Closest to the user, information visualization requires an interactive environment where several visualizations can be created, combined, synchronized and configured quickly to encourage exploration of datasets in the richest way;

Accessing datasets requires another level of infrastructure providing a wide range of mechanisms to load data from various file formats, various sources like relational databases or continuous data streams, or more sophisticated tools producing data using data-processing techniques like KDD;

Tailoring visualization algorithm is a third level of infrastructure. Some visualization techniques can be richly tailored. Tailoring these visualization algorithms should be made simple by using a visual system to avoid programming when possible;

There will always be new visualization techniques; they should be as easy as possible to integrate in the infrastructure: the convenience should not be only to the end user but also to the visualization programmer.

Combining data-access, data-processing and visualization techniques should be easy and visual.

Visualization can be the front-end to the main application or can be the application by itself. It could also be a component inside an already existing application. The infrastructure should be flexible enough to integrate into an already existing application without requiring too much demand from that application.

The infrastructure should provide several access levels, depending on the intended users skills. No programming should be required for simple users. Visual programming should be accessible for power-users. General programming should be easy for programmers.

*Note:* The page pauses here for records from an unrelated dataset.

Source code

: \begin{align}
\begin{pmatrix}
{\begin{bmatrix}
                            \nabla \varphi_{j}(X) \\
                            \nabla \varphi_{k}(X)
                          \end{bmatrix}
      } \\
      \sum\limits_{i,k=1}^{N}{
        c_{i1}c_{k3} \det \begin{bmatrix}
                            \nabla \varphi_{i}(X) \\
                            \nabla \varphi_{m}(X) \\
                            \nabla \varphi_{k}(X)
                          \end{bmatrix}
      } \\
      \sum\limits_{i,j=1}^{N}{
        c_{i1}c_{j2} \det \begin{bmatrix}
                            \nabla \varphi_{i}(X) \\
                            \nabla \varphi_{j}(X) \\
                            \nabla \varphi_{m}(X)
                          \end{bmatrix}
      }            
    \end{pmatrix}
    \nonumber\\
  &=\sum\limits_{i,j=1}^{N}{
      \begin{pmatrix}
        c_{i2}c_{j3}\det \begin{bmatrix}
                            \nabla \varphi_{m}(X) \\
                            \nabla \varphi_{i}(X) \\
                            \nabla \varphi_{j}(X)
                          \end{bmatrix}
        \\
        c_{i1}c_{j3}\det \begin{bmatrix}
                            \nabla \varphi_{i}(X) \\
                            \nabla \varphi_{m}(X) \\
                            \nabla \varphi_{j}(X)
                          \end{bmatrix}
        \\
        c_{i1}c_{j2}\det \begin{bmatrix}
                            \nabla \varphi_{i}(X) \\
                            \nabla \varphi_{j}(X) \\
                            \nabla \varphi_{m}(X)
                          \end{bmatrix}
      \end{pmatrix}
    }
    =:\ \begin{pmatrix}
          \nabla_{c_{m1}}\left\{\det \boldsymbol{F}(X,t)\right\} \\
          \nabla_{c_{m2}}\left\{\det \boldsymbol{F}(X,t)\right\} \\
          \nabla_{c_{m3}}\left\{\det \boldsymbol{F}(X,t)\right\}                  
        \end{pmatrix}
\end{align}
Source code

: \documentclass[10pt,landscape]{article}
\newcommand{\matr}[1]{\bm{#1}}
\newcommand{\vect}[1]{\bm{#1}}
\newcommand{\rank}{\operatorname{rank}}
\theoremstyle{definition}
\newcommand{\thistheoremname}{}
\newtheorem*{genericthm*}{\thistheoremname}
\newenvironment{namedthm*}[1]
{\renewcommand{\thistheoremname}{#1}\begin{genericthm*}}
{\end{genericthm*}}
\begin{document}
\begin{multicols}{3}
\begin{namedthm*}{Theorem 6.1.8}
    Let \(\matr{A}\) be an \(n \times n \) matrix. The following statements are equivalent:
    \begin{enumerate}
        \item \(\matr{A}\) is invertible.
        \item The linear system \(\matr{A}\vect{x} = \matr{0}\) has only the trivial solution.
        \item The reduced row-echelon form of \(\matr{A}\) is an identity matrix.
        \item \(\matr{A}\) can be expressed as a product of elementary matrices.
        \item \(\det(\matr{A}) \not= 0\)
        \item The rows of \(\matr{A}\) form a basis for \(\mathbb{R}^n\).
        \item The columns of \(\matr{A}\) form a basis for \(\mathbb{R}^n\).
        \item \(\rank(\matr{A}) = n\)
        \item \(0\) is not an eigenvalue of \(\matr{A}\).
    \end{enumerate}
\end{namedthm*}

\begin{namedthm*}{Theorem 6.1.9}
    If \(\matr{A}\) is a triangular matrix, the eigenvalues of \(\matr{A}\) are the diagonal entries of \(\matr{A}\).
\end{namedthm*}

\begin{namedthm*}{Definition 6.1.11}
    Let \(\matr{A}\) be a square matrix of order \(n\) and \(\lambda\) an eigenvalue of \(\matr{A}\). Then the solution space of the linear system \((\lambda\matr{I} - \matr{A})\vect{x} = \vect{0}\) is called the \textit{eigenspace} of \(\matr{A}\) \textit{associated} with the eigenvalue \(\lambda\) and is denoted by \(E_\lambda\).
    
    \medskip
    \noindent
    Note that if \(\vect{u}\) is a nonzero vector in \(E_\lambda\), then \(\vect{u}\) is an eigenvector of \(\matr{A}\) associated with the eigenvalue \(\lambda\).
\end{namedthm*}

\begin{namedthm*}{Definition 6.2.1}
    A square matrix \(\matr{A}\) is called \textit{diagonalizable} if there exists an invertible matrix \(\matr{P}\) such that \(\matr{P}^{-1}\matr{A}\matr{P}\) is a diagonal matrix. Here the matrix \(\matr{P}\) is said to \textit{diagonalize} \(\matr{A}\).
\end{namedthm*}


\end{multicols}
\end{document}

I.2) What do you see as the main technical challenges for creating a central but flexible and universally useful (information) visualization software infrastructure (as opposed to 100 different ones)?

Avoiding fragmentation seems the most serious challenge now. We can see fragmentation in the GUI world and there is no benefit for users or for programmers. On the contrary, there hasn't been any important progress since the 90's in evaluation tools or in building tools in GUIs mainly due to this fragmentation.

In the other side, there is a successful experience of coordinated platform development in the field of Computational Geometry for example with the CGAL (www.cgal.org). This environment contains all the important data-structures and algorithms used in computational geometry to spare researchers the burden to implement them again and again. CGAL is continuously updated by the research community.

Technically, there are several small problems to address: programming languages, data-structures and communication mechanisms but none seem impossible to solve. The main issues are related to programming languages (C++, Java, C#), the graphics API (Windows/CGI, Java/Grapics, OpenGL, C#) and communication mechanisms (common file formats, common inter-process communication mechanisms, common language bindings).

Part II

Please describe the (information) visualization software infrastructure you are working on.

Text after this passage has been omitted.